The Earth's shadow makes its way across the celestial body starting at 10:20 p.m. tonight and will become a total eclipse at 12:06 a.m. When the Earth's shadow has entirely covered the moon at that time, instead of turning pitch black or invisible, the moon turns a dull red. Or, if you're a Nick Drake fan, pink.
Although the Earth's shadow starts moving across the moon at 10:20 p.m., it isn't until 10:58 p.m. when observers will get the chance to see the penumbral eclipse, or a noticeable "bite" out of the moon. The red coloration of the total eclipse, which peaks at 12:46 a.m. comes from the sunrises and sunsets occurring on Earth. Or as Alan MacRobert of Sky and Telescope magazine tells the LA Times: "If you were standing on the moon during a total lunar eclipse you would see the Earth as a black disk with a brilliant orange ring around it. And this brilliant ring would be bright enough to dimly light up the lunar landscape." The moon will emerge out of the Earth's shadow at 1:24 a.m. with the entire eclipse event ending at 3:37 a.m., according to this schedule from the Griffith Observatory.

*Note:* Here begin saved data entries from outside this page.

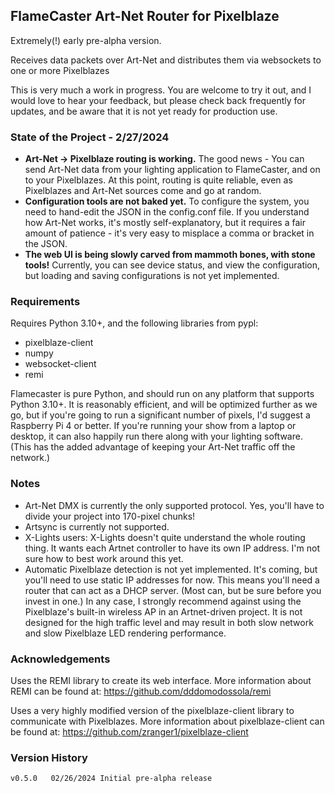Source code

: ## FlameCaster Art-Net Router for Pixelblaze
Extremely(!) early pre-alpha version.  

Receives data packets over Art-Net and distributes them via websockets to one
or more Pixelblazes

This is very much a work in progress.  You are welcome to try it out, and I would love to hear your feedback,
but please check back frequently for updates, and be aware that it is not yet ready for production use. 

### State of the Project - 2/27/2024
- **Art-Net -> Pixelblaze routing is working.** The good news - You can send Art-Net data from your lighting application
to FlameCaster, and on to your Pixelblazes.  At this point, routing is quite reliable, even as Pixelblazes and Art-Net sources come and go at random.
- **Configuration tools are not baked yet.**  To configure the system, you need to hand-edit the JSON in the config.conf
file.  If you understand how Art-Net works, it's mostly self-explanatory, but it requires a fair amount of patience - it's very easy to misplace a comma or bracket in the JSON.
- **The web UI is being slowly carved from mammoth bones, with stone tools!**  Currently, you can see device status, and view the configuration,
but loading and saving configurations is not yet implemented.


### Requirements
Requires Python 3.10+, and the following libraries from pypl:
- pixelblaze-client
- numpy
- websocket-client
- remi

Flamecaster is pure Python, and should run on any platform that supports Python 3.10+.  It is reasonably efficient, and 
will be optimized further as we go, but if you're going to run a significant number of pixels, I'd suggest a Raspberry
Pi 4 or better. If you're running your show from a laptop or desktop, it can also happily run there along with your
lighting software.  (This has the added advantage of keeping your Art-Net traffic off the network.)

### Notes
- Art-Net DMX is currently the only supported protocol.  Yes, you'll have to divide your project into 170-pixel chunks!
- Artsync is currently not supported.
- X-Lights users:  X-Lights doesn't quite understand the whole routing thing.  It wants each Artnet controller to
have its own IP address.   I'm not sure how to best work around this yet.
- Automatic Pixelblaze detection is not yet implemented.  It's coming, but you'll need to use static IP addresses for
now.  This means you'll need a router that can act as a DHCP server. (Most can, but be sure before you invest in one.)
In any case, I strongly recommend against using the Pixelblaze's built-in wireless AP in an Artnet-driven project.
It is not designed for the high traffic level and may result in both slow network and slow Pixelblaze LED rendering
performance.

### Acknowledgements
Uses the REMI library to create its web interface.
More information about REMI can be found at: https://github.com/dddomodossola/remi

Uses a very highly modified version of the pixelblaze-client library to communicate with Pixelblazes.
More information about pixelblaze-client can be found at: https://github.com/zranger1/pixelblaze-client

### Version History
```
v0.5.0   02/26/2024 Initial pre-alpha release
```
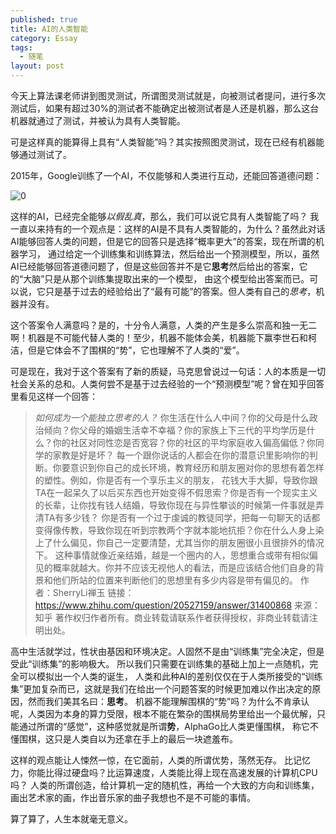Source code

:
 ```yaml
---
published: true
title: AI的人类智能
category: Essay
tags: 
  - 随笔
layout: post
---
```


今天上算法课老师讲到图灵测试，所谓图灵测试就是，向被测试者提问，进行多次测试后，如果有超过30%的测试者不能确定出被测试者是人还是机器，那么这台机器就通过了测试，并被认为具有人类智能。

可是这样真的能算得上具有“人类智能”吗？其实按照图灵测试，现在已经有机器能够通过测试了。

2015年，Google训练了一个AI，不仅能够和人类进行互动，还能回答道德问题：

![0](https://raw.githubusercontent.com/Logos23333/Logos23333.github.io/master/_posts/image/ai&human/0.png)

这样的AI，已经完全能够*以假乱真*，那么，我们可以说它具有人类智能了吗？
我一直以来持有的一个观点是：这样的AI是不具有人类智能的，为什么？虽然此对话AI能够回答人类的问题，但是它的回答只是选择“概率更大”的答案，现在所谓的机器学习，
通过给定一个训练集和训练算法，然后给出一个预测模型，所以，虽然AI已经能够回答道德问题了，但是这些回答并不是它**思考**然后给出的答案，它的“大脑”只是从那个训练集提取出来的一个模型，
由这个模型给出答案而已。可以说，它只是基于过去的经验给出了“最有可能”的答案。但人类有自己的*思考*，机器并没有。

这个答案令人满意吗？是的，十分令人满意，人类的产生是多么崇高和独一无二啊！机器是不可能代替人类的！至少，机器不能体会美，机器能下赢李世石和柯洁，但是它体会不了围棋的“势”，它也理解不了人类的“爱”。

可是现在，我对于这个答案有了新的质疑，马克思曾说过一句话：人的本质是一切社会关系的总和。人类何尝不是基于过去经验的一个“预测模型”呢？曾在知乎回答里看见这样一个回答：

>*如何成为一个能独立思考的人？*
你生活在什么人中间？你的父母是什么政治倾向？你父母的婚姻生活幸不幸福？你的家族上下三代的平均学历是什么？你的社区对同性恋是否宽容？你的社区的平均家庭收入偏高偏低？你同学的家教是好是坏？
每一个跟你说话的人都会在你的潜意识里影响你的判断。你要意识到你自己的成长环境，教育经历和朋友圈对你的思想有着怎样的塑性。例如，你是否有一个享乐主义的朋友，
花钱大手大脚，导致你跟TA在一起呆久了以后买东西也开始变得不假思索？你是否有一个现实主义的长辈，让你找有钱人结婚，导致你现在与异性攀谈的时候第一件事就是弄清TA有多少钱？
你是否有一个过于虔诚的教徒同学，把每一句聊天的话都变得像传教，导致你现在听到宗教两个字就本能地抗拒？你在什么人身上染上了什么偏见，你自己一定要清楚，尤其当你的朋友圈很小且很排外的情况下。
这种事情就像近亲结婚，越是一个圈内的人，思想重合或带有相似偏见的概率就越大。你并不应该无视他人的看法，而是应该结合他们自身的背景和他们所站的位置来判断他们的思想里有多少内容是带有偏见的。
作者：SherryLi禅玉
链接：https://www.zhihu.com/question/20527159/answer/31400868
来源：知乎
著作权归作者所有。商业转载请联系作者获得授权，非商业转载请注明出处。

高中生活就学过，性状由基因和环境决定。人固然不是由“训练集”完全决定，但是受此“训练集”的影响极大。
所以我们只需要在训练集的基础上加上一点随机，完全可以模拟出一个人类的诞生，
人类和此种AI的差别仅仅在于人类所接受的“训练集”更加复杂而已，这就是我们在给出一个问题答案的时候更加难以作出决定的原因，然而我们美其名曰：**思考**。
机器不能理解围棋的“势”吗？为什么不肯承认呢，人类因为本身的算力受限，根本不能在繁杂的围棋局势里给出一个最优解，只能通过所谓的“感觉”，这种感觉就是所谓**势**，AlphaGo比人类更懂围棋，
称它不懂围棋，这只是人类自以为还拿在手上的最后一块遮羞布。

这样的观点能让人悚然一惊，在它面前，人类的所谓优势，荡然无存。
比记忆力，你能比得过硬盘吗？比运算速度，人类能比得上现在高速发展的计算机CPU吗？
人类的所谓创造，给计算机一定的随机性，再给一个大致的方向和训练集，画出艺术家的画，作出音乐家的曲子我想也不是不可能的事情。

算了算了，人生本就毫无意义。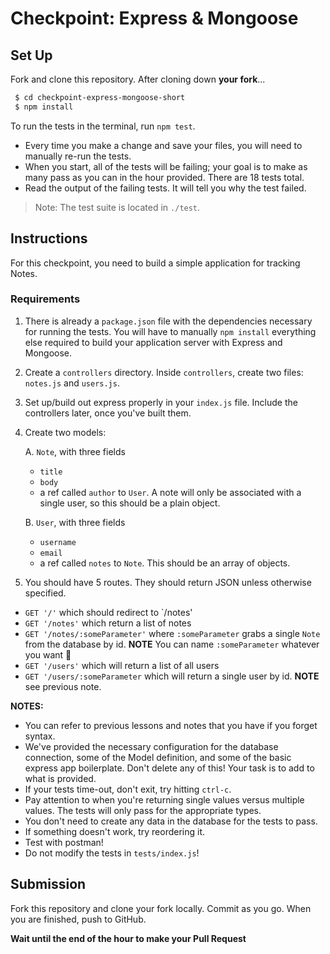 # Checkpoint: Express & Mongoose

## Set Up

Fork and clone this repository. After cloning down **your fork**...

```bash
 $ cd checkpoint-express-mongoose-short
 $ npm install
```

To run the tests in the terminal, run `npm test`.

- Every time you make a change and save your files, you will need to manually
  re-run the tests.
- When you start, all of the tests will be failing; your goal is to make as many
  pass as you can in the hour provided. There are 18 tests total.
- Read the output of the failing tests. It will tell you why the test failed.

> Note: The test suite is located in `./test`.

## Instructions

For this checkpoint, you need to build a simple application for tracking Notes.

### Requirements

1. There is already a `package.json` file with the dependencies necessary for
   running the tests. You will have to manually `npm install` everything else
   required to build your application server with Express and Mongoose.

2. Create a `controllers` directory. Inside `controllers`, create two files:
   `notes.js` and `users.js`.

3. Set up/build out express properly in your `index.js` file. Include the
   controllers later, once you've built them.

4. Create two models:

   A. `Note`, with three fields

   - `title`
   - `body`
   - a ref called `author` to `User`. A note will only be associated with a
     single user, so this should be a plain object.

   B. `User`, with three fields

   - `username`
   - `email`
   - a ref called `notes` to `Note`. This should be an array of objects.

5. You should have 5 routes. They should return JSON unless otherwise specified.

- `GET '/'` which should redirect to `/notes'
- `GET '/notes'` which return a list of notes
- `GET '/notes/:someParameter'` where `:someParameter` grabs a single `Note`
  from the database by id. **NOTE** You can name `:someParameter` whatever you
  want 😬
- `GET '/users'` which will return a list of all users
- `GET '/users/:someParameter` which will return a single user by id. **NOTE**
  see previous note.

**NOTES:**

- You can refer to previous lessons and notes that you have if you forget
  syntax.
- We've provided the necessary configuration for the database connection, some
  of the Model definition, and some of the basic express app boilerplate. Don't
  delete any of this! Your task is to add to what is provided.
- If your tests time-out, don't exit, try hitting `ctrl-c`.
- Pay attention to when you're returning single values versus multiple values.
  The tests will only pass for the appropriate types.
- You don't need to create any data in the database for the tests to pass.
- If something doesn't work, try reordering it.
- Test with postman!
- Do not modify the tests in `tests/index.js`!

## Submission

Fork this repository and clone your fork locally. Commit as you go. When you are
finished, push to GitHub.

**Wait until the end of the hour to make your Pull Request**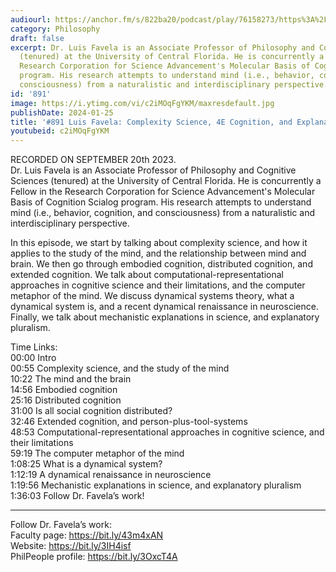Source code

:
 ```yaml
---
audiourl: https://anchor.fm/s/822ba20/podcast/play/76158273/https%3A%2F%2Fd3ctxlq1ktw2nl.cloudfront.net%2Fstaging%2F2023-8-20%2F6398b9a3-6639-9b80-f628-a059fb89288b.m4a
category: Philosophy
draft: false
excerpt: Dr. Luis Favela is an Associate Professor of Philosophy and Cognitive Sciences
  (tenured) at the University of Central Florida. He is concurrently a Fellow in the
  Research Corporation for Science Advancement's Molecular Basis of Cognition Scialog
  program. His research attempts to understand mind (i.e., behavior, cognition, and
  consciousness) from a naturalistic and interdisciplinary perspective.
id: '891'
image: https://i.ytimg.com/vi/c2iMOqFgYKM/maxresdefault.jpg
publishDate: 2024-01-25
title: '#891 Luis Favela: Complexity Science, 4E Cognition, and Explanatory Pluralism'
youtubeid: c2iMOqFgYKM
---
```

<div class="timelinks">

RECORDED ON SEPTEMBER 20th 2023.  
Dr. Luis Favela is an Associate Professor of Philosophy and Cognitive Sciences (tenured) at the University of Central Florida. He is concurrently a Fellow in the Research Corporation for Science Advancement's Molecular Basis of Cognition Scialog program. His research attempts to understand mind (i.e., behavior, cognition, and consciousness) from a naturalistic and interdisciplinary perspective.

In this episode, we start by talking about complexity science, and how it applies to the study of the mind, and the relationship between mind and brain. We then go through embodied cognition, distributed cognition, and extended cognition. We talk about computational-representational approaches in cognitive science and their limitations, and the computer metaphor of the mind. We discuss dynamical systems theory, what a dynamical system is, and a recent dynamical renaissance in neuroscience. Finally, we talk about mechanistic explanations in science, and explanatory pluralism.

Time Links:  
<time>00:00</time> Intro  
<time>00:55</time> Complexity science, and the study of the mind  
<time>10:22</time> The mind and the brain  
<time>14:56</time> Embodied cognition  
<time>25:16</time> Distributed cognition  
<time>31:00</time> Is all social cognition distributed?  
<time>32:46</time> Extended cognition, and person-plus-tool-systems  
<time>48:53</time> Computational-representational approaches in cognitive science, and their limitations  
<time>59:19</time> The computer metaphor of the mind  
<time>1:08:25</time> What is a dynamical system?  
<time>1:12:19</time> A dynamical renaissance in neuroscience  
<time>1:19:56</time> Mechanistic explanations in science, and explanatory pluralism  
<time>1:36:03</time> Follow Dr. Favela’s work!

---

Follow Dr. Favela’s work:  
Faculty page: https://bit.ly/43m4xAN  
Website: https://bit.ly/3IH4isf  
PhilPeople profile: https://bit.ly/3OxcT4A
</div>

Thankfully, conditions should be perfect tonight with mostly clear night skies, though it'll be a bit chilly so don't forget that hoodie. If you want to check out the eclipse from a higher ground, the Griffith Observatory will be open tonight until 2 a.m., but show up early as they expect a large crowd. If you're stuck indoors tonight they also provide a live stream of the eclipse that you can watch online. We recommend finding a rooftop, some friends, comfy chairs, and some warm beverages.